- **Your goal**
What is needed is a verbatim copy of the data, minus the pictures.

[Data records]
━━━
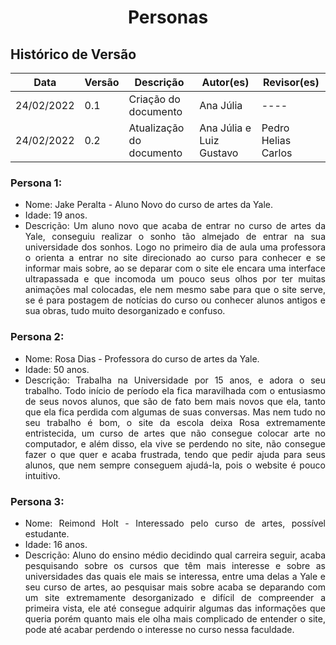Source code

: # <center>Personas

## Histórico de Versão

| Data       | Versão | Descrição                | Autor(es)                | Revisor(es)         |
| ---------- | ------ | ------------------------ | ------------------------ | ------------------- |
| 24/02/2022 | 0.1    | Criação do documento     | Ana Júlia                | ----                |
| 24/02/2022 | 0.2    | Atualização do documento | Ana Júlia e Luiz Gustavo | Pedro Helias Carlos |

<div align="justify">

### Persona 1:

- Nome: Jake Peralta - Aluno Novo do curso de artes da Yale.
- Idade: 19 anos.
- Descrição: Um aluno novo que acaba de entrar no curso de artes da Yale, conseguiu realizar o sonho tão almejado de entrar na sua universidade dos sonhos. Logo no primeiro dia de aula uma professora o orienta a entrar no site direcionado ao curso para conhecer e se informar mais sobre, ao se deparar com o site ele encara uma interface ultrapassada e que incomoda um pouco seus olhos por ter muitas animações mal colocadas, ele nem mesmo sabe para que o site serve, se é para postagem de notícias do curso ou conhecer alunos antigos e sua obras, tudo muito desorganizado e confuso.

### Persona 2:

- Nome: Rosa Dias - Professora do curso de artes da Yale.
- Idade: 50 anos.
- Descrição: Trabalha na Universidade por 15 anos, e adora o seu trabalho. Todo início de período ela fica maravilhada com o entusiasmo de seus novos alunos, que são de fato bem mais novos que ela, tanto que ela fica perdida com algumas de suas conversas. Mas nem tudo no seu trabalho é bom, o site da escola deixa Rosa extremamente entristecida, um curso de artes que não consegue colocar arte no computador, e além disso, ela vive se perdendo no site, não consegue fazer o que quer e acaba frustrada, tendo que pedir ajuda para seus alunos, que nem sempre conseguem ajudá-la, pois o website é pouco intuitivo.

### Persona 3:

- Nome: Reimond Holt - Interessado pelo curso de artes, possível estudante.
- Idade: 16 anos.
- Descrição: Aluno do ensino médio decidindo qual carreira seguir, acaba pesquisando sobre os cursos que têm mais interesse e sobre as universidades das quais ele mais se interessa, entre uma delas a Yale e seu curso de artes, ao pesquisar mais sobre acaba se deparando com um site extremamente desorganizado e difícil de compreender a primeira vista, ele até consegue adquirir algumas das informações que queria porém quanto mais ele olha mais complicado de entender o site, pode até acabar perdendo o interesse no curso nessa faculdade.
━━━
- **Written response**
Source code

: # <center>Personas

## Histórico de Versão

| Data       | Versão | Descrição                | Autor(es)                | Revisor(es)         |
| ---------- | ------ | ------------------------ | ------------------------ | ------------------- |
| 24/02/2022 | 0.1    | Criação do documento     | Ana Júlia                | ----                |
| 24/02/2022 | 0.2    | Atualização do documento | Ana Júlia e Luiz Gustavo | Pedro Helias Carlos |

<div align="justify">

### Persona 1:

- Nome: Jake Peralta - Aluno Novo do curso de artes da Yale.
- Idade: 19 anos.
- Descrição: Um aluno novo que acaba de entrar no curso de artes da Yale, conseguiu realizar o sonho tão almejado de entrar na sua universidade dos sonhos. Logo no primeiro dia de aula uma professora o orienta a entrar no site direcionado ao curso para conhecer e se informar mais sobre, ao se deparar com o site ele encara uma interface ultrapassada e que incomoda um pouco seus olhos por ter muitas animações mal colocadas, ele nem mesmo sabe para que o site serve, se é para postagem de notícias do curso ou conhecer alunos antigos e sua obras, tudo muito desorganizado e confuso.

### Persona 2:

- Nome: Rosa Dias - Professora do curso de artes da Yale.
- Idade: 50 anos.
- Descrição: Trabalha na Universidade por 15 anos, e adora o seu trabalho. Todo início de período ela fica maravilhada com o entusiasmo de seus novos alunos, que são de fato bem mais novos que ela, tanto que ela fica perdida com algumas de suas conversas. Mas nem tudo no seu trabalho é bom, o site da escola deixa Rosa extremamente entristecida, um curso de artes que não consegue colocar arte no computador, e além disso, ela vive se perdendo no site, não consegue fazer o que quer e acaba frustrada, tendo que pedir ajuda para seus alunos, que nem sempre conseguem ajudá-la, pois o website é pouco intuitivo.

### Persona 3:

- Nome: Reimond Holt - Interessado pelo curso de artes, possível estudante.
- Idade: 16 anos.
- Descrição: Aluno do ensino médio decidindo qual carreira seguir, acaba pesquisando sobre os cursos que têm mais interesse e sobre as universidades das quais ele mais se interessa, entre uma delas a Yale e seu curso de artes, ao pesquisar mais sobre acaba se deparando com um site extremamente desorganizado e difícil de compreender a primeira vista, ele até consegue adquirir algumas das informações que queria porém quanto mais ele olha mais complicado de entender o site, pode até acabar perdendo o interesse no curso nessa faculdade.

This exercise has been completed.